Andrew Johnson, a project manager at a large national bank, has invested tens of thousands in crypto and uses a dedicated service to figure out what he owes in taxes. He’s been using CoinTracker, which he learned about though a YouTube channel that he trusts.
“Most would benefit from a tracking service to help with taxes,” he said. “For me, I decided it was worth the cost to not have to manually track all the trades I did — which could take hours or days.”
Cryptocurrency exchanges and others in the industry have raised concerns that the U.S. Senate is rushing the rules into effect without consulting them first.
Some wondered whether the new rules and regulatory attention would encourage mainstream investors to join the space — or hurt the appeal of cryptocurrencies by killing its anything-goes ethos.
“Some portion of crypto investors may start to have second thoughts about the tax consequences,” said Michael Bailey, director of research at FBB Capital Partners. “It’s almost like crypto is a really fun party, but it’s getting late and a few people are starting to look at their watches as they think about the next morning.”
For years, the IRS has been warning taxpayers to report cryptocurrency transactions on their tax returns. More recently, the agency has made clear that fighting tax evasion through digital currencies is a top priority.

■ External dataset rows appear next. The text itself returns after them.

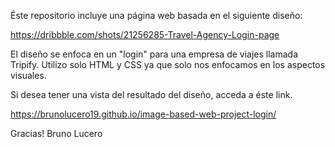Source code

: Éste repositorio incluye una página web basada en el siguiente diseño: 

https://dribbble.com/shots/21256285-Travel-Agency-Login-page

El diseño se enfoca en un "login" para una empresa de viajes llamada Tripify. Utilizo solo HTML y CSS ya que solo nos enfocamos en los aspectos visuales.

Si desea tener una vista del resultado del diseño, acceda a éste link. 

https://brunolucero19.github.io/image-based-web-project-login/

Gracias! Bruno Lucero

The IRS has started collecting vast amounts of data on blockchain transactions, has subpoenaed crypto exchanges and worked on coordinating enforcement with foreign governments. Last year, the IRS added a yes-or-no question to the front page of the 1040 income tax form asking whether filers had sold or exchanged virtual currencies.
The jurisdiction of U.S. law enforcement only reaches so far, and crypto traders who prize secrecy could flee to offshore exchanges, or take other measures to avoid being spotted by the IRS. However, the U.S. has already shown it can crack down on foreign tax evasion by, for example, forcing banks in Switzerland and elsewhere to divulge details on American clients.
Even if parts of the crypto universe remain hidden, it may be difficult to move those assets onshore and turn them into legitimate wealth.
“If a U.S. taxpayer is into crypto for the ability to underreport income from sales or transfers, chances are someone in a chain somewhere may have to disclose it,” said Julio Jimenez, an attorney who is principal in the tax services group at Marks Paneth LLP.
All this isn’t necessarily a bad thing for law-abiding investors in digital assets if they end up with clearer rules and easier-to-understand annual statements from crypto firms.
“I think it will have a positive effect on the industry,” said Brett Cotler, an attorney at Seward and Kissel LLP in New York who specializes in blockchain and cryptocurrency. While exchanges and fintech firms that deal in digital currencies may have to spend money upgrading reporting and compliance systems, it will improve customer service, he said.
Johnson, the crypto trader, said he thinks the new rules will help legitimize the crypto ecosystem and foster international growth.
“While at its heart, crypto assets have been a means of moving value outside of government-controlled rails, I still understand the need for regulation in the crypto space in order for wider adoption to take place,” he said.